(Provided data):

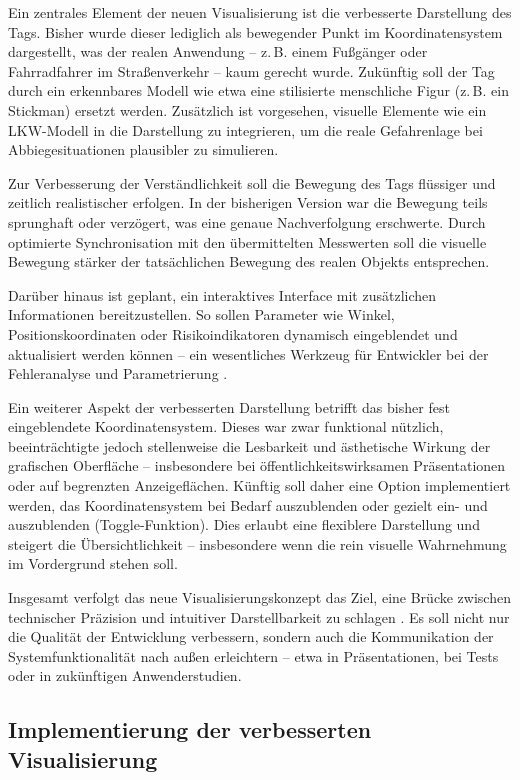 \documentclass[a4paper, 12pt]{article} %
\begin{document}
Ein zentrales Element der neuen Visualisierung ist die verbesserte Darstellung des Tags. Bisher wurde dieser lediglich als bewegender Punkt im 
Koordinatensystem dargestellt, was der realen Anwendung – z.\,B. einem Fußgänger oder Fahrradfahrer im Straßenverkehr – kaum gerecht wurde. Zukünftig 
soll der Tag durch ein erkennbares Modell wie etwa eine stilisierte menschliche Figur (z.\,B. ein Stickman) ersetzt werden. Zusätzlich ist vorgesehen,
visuelle Elemente wie ein \ac{LKW}-Modell in die Darstellung zu integrieren, um die reale Gefahrenlage bei Abbiegesituationen plausibler zu simulieren.

Zur Verbesserung der Verständlichkeit soll die Bewegung des Tags flüssiger und zeitlich realistischer erfolgen. In der bisherigen Version war die 
Bewegung teils sprunghaft oder verzögert, was eine genaue Nachverfolgung erschwerte. Durch optimierte Synchronisation mit 
den übermittelten Messwerten soll die visuelle Bewegung stärker der tatsächlichen Bewegung des realen Objekts entsprechen.

Darüber hinaus ist geplant, ein interaktives Interface mit zusätzlichen Informationen bereitzustellen. So sollen Parameter wie Winkel, 
Positionskoordinaten oder Risikoindikatoren dynamisch eingeblendet und aktualisiert werden können – ein wesentliches Werkzeug für Entwickler bei der Fehleranalyse und Parametrierung \cite{usercentered_visualization}.

Ein weiterer Aspekt der verbesserten Darstellung betrifft das bisher fest eingeblendete Koordinatensystem. Dieses war zwar funktional nützlich,
beeinträchtigte jedoch stellenweise die Lesbarkeit und ästhetische Wirkung der grafischen Oberfläche – insbesondere bei öffentlichkeitswirksamen 
Präsentationen oder auf begrenzten Anzeigeflächen. Künftig soll daher eine Option implementiert werden, das Koordinatensystem bei Bedarf auszublenden 
oder gezielt ein- und auszublenden (Toggle-Funktion). Dies erlaubt eine flexiblere Darstellung und steigert die Übersichtlichkeit – insbesondere wenn 
die rein visuelle Wahrnehmung im Vordergrund stehen soll.

Insgesamt verfolgt das neue Visualisierungskonzept das Ziel, eine Brücke zwischen technischer Präzision und intuitiver Darstellbarkeit zu schlagen \cite{usercentered_visualization}. 
Es soll nicht nur die Qualität der Entwicklung verbessern, sondern auch die Kommunikation der Systemfunktionalität nach außen erleichtern – etwa in 
Präsentationen, bei Tests oder in zukünftigen Anwenderstudien.

\subsection{Implementierung der verbesserten Visualisierung}
\end{document}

(Work required):
May I have only the lines from the start of the data through the line containing "visuelle Elemente wie", both included, reproduced exactly and without the pictures?

(Solution to the problem):
 \documentclass[a4paper, 12pt]{article} %
\begin{document}
Ein zentrales Element der neuen Visualisierung ist die verbesserte Darstellung des Tags. Bisher wurde dieser lediglich als bewegender Punkt im 
Koordinatensystem dargestellt, was der realen Anwendung – z.\,B. einem Fußgänger oder Fahrradfahrer im Straßenverkehr – kaum gerecht wurde. Zukünftig 
soll der Tag durch ein erkennbares Modell wie etwa eine stilisierte menschliche Figur (z.\,B. ein Stickman) ersetzt werden. Zusätzlich ist vorgesehen,
visuelle Elemente wie ein \ac{LKW}-Modell in die Darstellung zu integrieren, um die reale Gefahrenlage bei Abbiegesituationen plausibler zu simulieren.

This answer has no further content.